(Saved data entries)

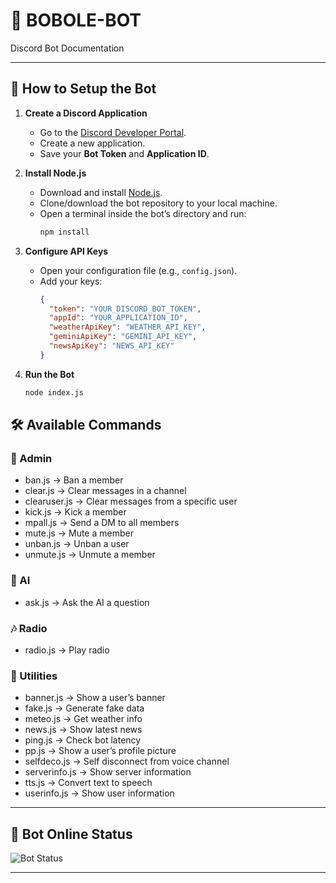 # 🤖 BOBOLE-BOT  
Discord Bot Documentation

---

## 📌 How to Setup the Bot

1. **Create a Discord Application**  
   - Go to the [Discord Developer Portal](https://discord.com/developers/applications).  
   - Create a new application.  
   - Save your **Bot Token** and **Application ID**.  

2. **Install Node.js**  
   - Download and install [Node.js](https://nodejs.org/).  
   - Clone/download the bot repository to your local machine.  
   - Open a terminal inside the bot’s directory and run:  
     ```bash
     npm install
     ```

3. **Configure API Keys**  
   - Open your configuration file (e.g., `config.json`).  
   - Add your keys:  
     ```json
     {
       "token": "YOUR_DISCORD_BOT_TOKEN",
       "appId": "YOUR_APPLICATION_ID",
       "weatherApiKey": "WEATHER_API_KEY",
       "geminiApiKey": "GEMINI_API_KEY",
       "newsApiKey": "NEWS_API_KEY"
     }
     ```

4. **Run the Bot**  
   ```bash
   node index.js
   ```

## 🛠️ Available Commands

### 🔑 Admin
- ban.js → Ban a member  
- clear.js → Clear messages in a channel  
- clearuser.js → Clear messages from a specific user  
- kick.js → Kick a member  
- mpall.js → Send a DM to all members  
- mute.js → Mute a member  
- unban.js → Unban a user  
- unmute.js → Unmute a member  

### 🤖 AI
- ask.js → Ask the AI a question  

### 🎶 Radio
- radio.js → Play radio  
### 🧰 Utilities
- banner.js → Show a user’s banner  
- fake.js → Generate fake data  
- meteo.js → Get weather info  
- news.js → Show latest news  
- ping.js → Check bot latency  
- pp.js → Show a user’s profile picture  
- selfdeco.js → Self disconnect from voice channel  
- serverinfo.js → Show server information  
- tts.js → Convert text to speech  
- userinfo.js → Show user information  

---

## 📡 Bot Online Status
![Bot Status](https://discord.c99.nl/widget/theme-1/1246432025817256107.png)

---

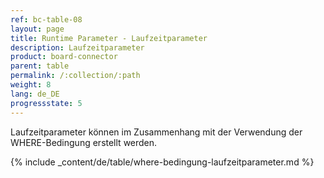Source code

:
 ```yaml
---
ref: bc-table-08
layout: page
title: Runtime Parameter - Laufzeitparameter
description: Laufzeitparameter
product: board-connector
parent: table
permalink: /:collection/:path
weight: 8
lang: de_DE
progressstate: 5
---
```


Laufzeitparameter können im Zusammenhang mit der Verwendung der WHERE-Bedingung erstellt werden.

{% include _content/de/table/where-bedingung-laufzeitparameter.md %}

AIM OF THE EXERCISE =>
What you return should match the records line for line, minus the pictures.

SOLUTION TO THIS TASK =>
 # 🤖 BOBOLE-BOT  
Discord Bot Documentation

---

## 📌 How to Setup the Bot

1. **Create a Discord Application**  
   - Go to the [Discord Developer Portal](https://discord.com/developers/applications).  
   - Create a new application.  
   - Save your **Bot Token** and **Application ID**.  

2. **Install Node.js**  
   - Download and install [Node.js](https://nodejs.org/).  
   - Clone/download the bot repository to your local machine.  
   - Open a terminal inside the bot’s directory and run:  
     ```bash
     npm install
     ```

3. **Configure API Keys**  
   - Open your configuration file (e.g., `config.json`).  
   - Add your keys:  
     ```json
     {
       "token": "YOUR_DISCORD_BOT_TOKEN",
       "appId": "YOUR_APPLICATION_ID",
       "weatherApiKey": "WEATHER_API_KEY",
       "geminiApiKey": "GEMINI_API_KEY",
       "newsApiKey": "NEWS_API_KEY"
     }
     ```

4. **Run the Bot**  
   ```bash
   node index.js
   ```

## 🛠️ Available Commands

### 🔑 Admin
- ban.js → Ban a member  
- clear.js → Clear messages in a channel  
- clearuser.js → Clear messages from a specific user  
- kick.js → Kick a member  
- mpall.js → Send a DM to all members  
- mute.js → Mute a member  
- unban.js → Unban a user  
- unmute.js → Unmute a member  

### 🤖 AI
- ask.js → Ask the AI a question  

### 🎶 Radio
- radio.js → Play radio  
### 🧰 Utilities
- banner.js → Show a user’s banner  
- fake.js → Generate fake data  
- meteo.js → Get weather info  
- news.js → Show latest news  
- ping.js → Check bot latency  
- pp.js → Show a user’s profile picture  
- selfdeco.js → Self disconnect from voice channel  
- serverinfo.js → Show server information  
- tts.js → Convert text to speech  
- userinfo.js → Show user information  

---

## 📡 Bot Online Status
![Bot Status](https://discord.c99.nl/widget/theme-1/1246432025817256107.png)

---

Source code

:
 ```yaml
---
ref: bc-table-08
layout: page
title: Runtime Parameter - Laufzeitparameter
description: Laufzeitparameter
product: board-connector
parent: table
permalink: /:collection/:path
weight: 8
lang: de_DE
progressstate: 5
---
```


Laufzeitparameter können im Zusammenhang mit der Verwendung der WHERE-Bedingung erstellt werden.

{% include _content/de/table/where-bedingung-laufzeitparameter.md %}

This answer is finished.